# S&W model 18 nickel any ideas>



## bubba10point (Aug 12, 2009)

I just aquired a model 18 nickel finish 22 cal.  All the research i have done said that this model was not available in Nickel finish.  How can i tell if this is factoty orignial?


----------



## rockdawg (Aug 12, 2009)

If you take the grips off, there should be a "N" stamped on the frame for a factory nickle finish. I don't know if they did this on all models or not.


----------



## VHinch (Aug 12, 2009)

If I recall correctly, model 18's were available in nickel.

The only way to be 100% certain is to get a factory letter from Roy Jinks, the S&W historian.  They charge $50 for the service, and it usually takes around 6 weeks.


----------



## bubba10point (Aug 13, 2009)

The 'N' is not always a true indacation of a factory nickel job.  I was told that 1969 was the only year that every wepon that was nickel had the 'N' after 1969 it was hit or miss.


----------



## bubba10point (Aug 13, 2009)

i guess that would be the sure way to find out.  will a jinks letter raise the value?


----------



## Twenty five ought six (Aug 13, 2009)

bubba10point said:


> i guess that would be the sure way to find out.  will a jinks letter raise the value?

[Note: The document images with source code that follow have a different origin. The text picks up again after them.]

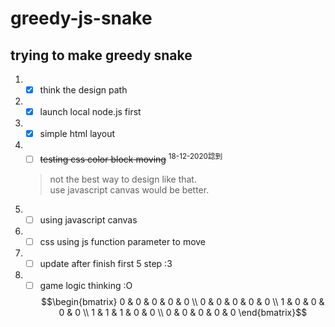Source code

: # greedy-js-snake

## trying to make greedy snake
1. - [x] think the design path
2. - [x] launch local node.js first
3. - [x] simple html layout
4. - [ ] ~~testing css color block moving~~ <sup>18-12-2020諗到</sup>
    > not the best way to design like that.  
    > use javascript canvas would be better.  
4. - [ ] using javascript canvas
5. - [ ] css using js function parameter to move
6. - [ ] update after finish first 5 step :3
7. - [ ] game logic thinking :O  
$$\begin{bmatrix} 0 & 0 & 0 & 0 & 0 \\ 0 & 0 & 0 & 0 & 0 \\ 1 & 0 & 0 & 0 & 0 \\ 1 & 1 & 1 & 0 & 0 \\ 0 & 0 & 0 & 0 & 0 \end{bmatrix}$$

It won't depreciate the value like a non-factory nickel job will.

Probably won't raise the value $50.00, but it's nice to have.


----------



## CBH (Aug 13, 2009)

I have seen two S&W #18 revolvers that were factory nickel plated, both had "N" stamped in the grip frame and in the rear of the cylinder.

Smith & Wesson factory nickel guns always had color case hardened hammers and triggers.  If these parts are nickel plated on your gun, it is likely an aftermarket finish.

The original box will also be marked as such.  Bangor Punta era nickel guns were shipped in light colored boxes.

The Standard Catalog of Smith & Wesson states:
_Nickel finish not cataloged but produced, add 50%-75%_.

SCSW also states there were 17 #48's made in stainless steel and marked #65 in the early 1970's; all but one were destroyed in 1978.


----------



## Slim Chance (Aug 14, 2009)

The extractor star is usually blued on a factory nickle gun. A re-nickle will usually be nickled like the rest of the cylinder.


----------



## The Original Rooster (Aug 14, 2009)

I have the standard catalog of Smith & Wesson and it says that the nickel finish was not cataloged but was produced.


----------



## bubba10point (Aug 15, 2009)

Thanks for your input.  The trigger and hammer are nickel.


----------



## bubba10point (Aug 15, 2009)

The 'star" is blued but, the hammer and trigger are nickel


----------



## bravastar1 (Oct 26, 2009)

If the hammer and trigger is Nickel-It is an after the factory job.


----------